= Beginning of Section =

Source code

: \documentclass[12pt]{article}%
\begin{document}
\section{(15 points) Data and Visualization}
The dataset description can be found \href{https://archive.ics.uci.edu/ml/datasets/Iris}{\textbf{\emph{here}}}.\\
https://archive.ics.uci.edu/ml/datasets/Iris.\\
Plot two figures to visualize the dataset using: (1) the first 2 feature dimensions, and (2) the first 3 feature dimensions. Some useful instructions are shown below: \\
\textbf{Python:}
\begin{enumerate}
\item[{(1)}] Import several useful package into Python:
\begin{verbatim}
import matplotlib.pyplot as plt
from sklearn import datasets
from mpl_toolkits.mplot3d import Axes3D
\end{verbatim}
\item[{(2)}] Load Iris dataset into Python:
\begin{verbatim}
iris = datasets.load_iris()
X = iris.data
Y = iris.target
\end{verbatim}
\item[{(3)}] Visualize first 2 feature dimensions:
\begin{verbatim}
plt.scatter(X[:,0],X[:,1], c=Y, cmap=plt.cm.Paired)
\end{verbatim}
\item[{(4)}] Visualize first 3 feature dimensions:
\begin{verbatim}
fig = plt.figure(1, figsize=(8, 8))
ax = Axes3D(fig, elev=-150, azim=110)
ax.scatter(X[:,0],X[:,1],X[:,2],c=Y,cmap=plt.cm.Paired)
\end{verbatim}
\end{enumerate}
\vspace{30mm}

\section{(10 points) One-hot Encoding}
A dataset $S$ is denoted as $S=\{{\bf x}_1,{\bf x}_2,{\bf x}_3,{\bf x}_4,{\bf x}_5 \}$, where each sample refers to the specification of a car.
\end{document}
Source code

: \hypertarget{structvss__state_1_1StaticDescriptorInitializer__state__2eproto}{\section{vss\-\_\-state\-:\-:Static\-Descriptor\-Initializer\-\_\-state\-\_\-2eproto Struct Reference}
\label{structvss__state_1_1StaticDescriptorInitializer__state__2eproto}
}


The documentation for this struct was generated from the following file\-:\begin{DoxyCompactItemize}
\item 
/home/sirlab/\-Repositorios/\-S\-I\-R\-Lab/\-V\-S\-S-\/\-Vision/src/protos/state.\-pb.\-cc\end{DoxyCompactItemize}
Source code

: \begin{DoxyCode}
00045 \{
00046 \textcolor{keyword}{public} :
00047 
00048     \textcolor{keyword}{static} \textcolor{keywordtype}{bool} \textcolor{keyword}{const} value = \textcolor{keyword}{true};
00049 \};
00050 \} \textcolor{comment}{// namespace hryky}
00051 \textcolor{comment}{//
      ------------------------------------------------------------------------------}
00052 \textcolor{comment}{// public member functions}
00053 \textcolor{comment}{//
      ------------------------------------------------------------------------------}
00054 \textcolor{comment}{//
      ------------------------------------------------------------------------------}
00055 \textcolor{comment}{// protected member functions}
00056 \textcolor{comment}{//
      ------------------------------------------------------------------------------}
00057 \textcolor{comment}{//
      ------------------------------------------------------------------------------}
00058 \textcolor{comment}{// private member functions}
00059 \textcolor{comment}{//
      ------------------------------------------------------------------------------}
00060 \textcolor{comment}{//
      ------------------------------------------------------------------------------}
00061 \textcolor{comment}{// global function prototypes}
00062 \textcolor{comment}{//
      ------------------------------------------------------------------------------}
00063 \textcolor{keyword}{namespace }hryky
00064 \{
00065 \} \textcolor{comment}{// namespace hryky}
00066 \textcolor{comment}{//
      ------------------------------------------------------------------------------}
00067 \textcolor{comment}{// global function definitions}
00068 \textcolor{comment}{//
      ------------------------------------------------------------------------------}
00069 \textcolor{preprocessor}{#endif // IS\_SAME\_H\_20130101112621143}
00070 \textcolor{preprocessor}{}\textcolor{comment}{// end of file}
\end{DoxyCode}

= End of Section =

* _PROBLEM TO SOLVE_
Line by line, transcribe the material exactly.

* _FINISHED TASK_
Source code

: \documentclass[12pt]{article}%
\begin{document}
\section{(15 points) Data and Visualization}
The dataset description can be found \href{https://archive.ics.uci.edu/ml/datasets/Iris}{\textbf{\emph{here}}}.\\
https://archive.ics.uci.edu/ml/datasets/Iris.\\
Plot two figures to visualize the dataset using: (1) the first 2 feature dimensions, and (2) the first 3 feature dimensions. Some useful instructions are shown below: \\
\textbf{Python:}
\begin{enumerate}
\item[{(1)}] Import several useful package into Python:
\begin{verbatim}
import matplotlib.pyplot as plt
from sklearn import datasets
from mpl_toolkits.mplot3d import Axes3D
\end{verbatim}
\item[{(2)}] Load Iris dataset into Python:
\begin{verbatim}
iris = datasets.load_iris()
X = iris.data
Y = iris.target
\end{verbatim}
\item[{(3)}] Visualize first 2 feature dimensions:
\begin{verbatim}
plt.scatter(X[:,0],X[:,1], c=Y, cmap=plt.cm.Paired)
\end{verbatim}
\item[{(4)}] Visualize first 3 feature dimensions:
\begin{verbatim}
fig = plt.figure(1, figsize=(8, 8))
ax = Axes3D(fig, elev=-150, azim=110)
ax.scatter(X[:,0],X[:,1],X[:,2],c=Y,cmap=plt.cm.Paired)
\end{verbatim}
\end{enumerate}
\vspace{30mm}

\section{(10 points) One-hot Encoding}
A dataset $S$ is denoted as $S=\{{\bf x}_1,{\bf x}_2,{\bf x}_3,{\bf x}_4,{\bf x}_5 \}$, where each sample refers to the specification of a car.
\end{document}
Source code

: \hypertarget{structvss__state_1_1StaticDescriptorInitializer__state__2eproto}{\section{vss\-\_\-state\-:\-:Static\-Descriptor\-Initializer\-\_\-state\-\_\-2eproto Struct Reference}
\label{structvss__state_1_1StaticDescriptorInitializer__state__2eproto}
}


The documentation for this struct was generated from the following file\-:\begin{DoxyCompactItemize}
\item 
/home/sirlab/\-Repositorios/\-S\-I\-R\-Lab/\-V\-S\-S-\/\-Vision/src/protos/state.\-pb.\-cc\end{DoxyCompactItemize}
Source code

: \begin{DoxyCode}
00045 \{
00046 \textcolor{keyword}{public} :
00047 
00048     \textcolor{keyword}{static} \textcolor{keywordtype}{bool} \textcolor{keyword}{const} value = \textcolor{keyword}{true};
00049 \};
00050 \} \textcolor{comment}{// namespace hryky}
00051 \textcolor{comment}{//
      ------------------------------------------------------------------------------}
00052 \textcolor{comment}{// public member functions}
00053 \textcolor{comment}{//
      ------------------------------------------------------------------------------}
00054 \textcolor{comment}{//
      ------------------------------------------------------------------------------}
00055 \textcolor{comment}{// protected member functions}
00056 \textcolor{comment}{//
      ------------------------------------------------------------------------------}
00057 \textcolor{comment}{//
      ------------------------------------------------------------------------------}
00058 \textcolor{comment}{// private member functions}
00059 \textcolor{comment}{//
      ------------------------------------------------------------------------------}
00060 \textcolor{comment}{//
      ------------------------------------------------------------------------------}
00061 \textcolor{comment}{// global function prototypes}
00062 \textcolor{comment}{//
      ------------------------------------------------------------------------------}
00063 \textcolor{keyword}{namespace }hryky
00064 \{
00065 \} \textcolor{comment}{// namespace hryky}
00066 \textcolor{comment}{//
      ------------------------------------------------------------------------------}
00067 \textcolor{comment}{// global function definitions}
00068 \textcolor{comment}{//
      ------------------------------------------------------------------------------}
00069 \textcolor{preprocessor}{#endif // IS\_SAME\_H\_20130101112621143}
00070 \textcolor{preprocessor}{}\textcolor{comment}{// end of file}
\end{DoxyCode}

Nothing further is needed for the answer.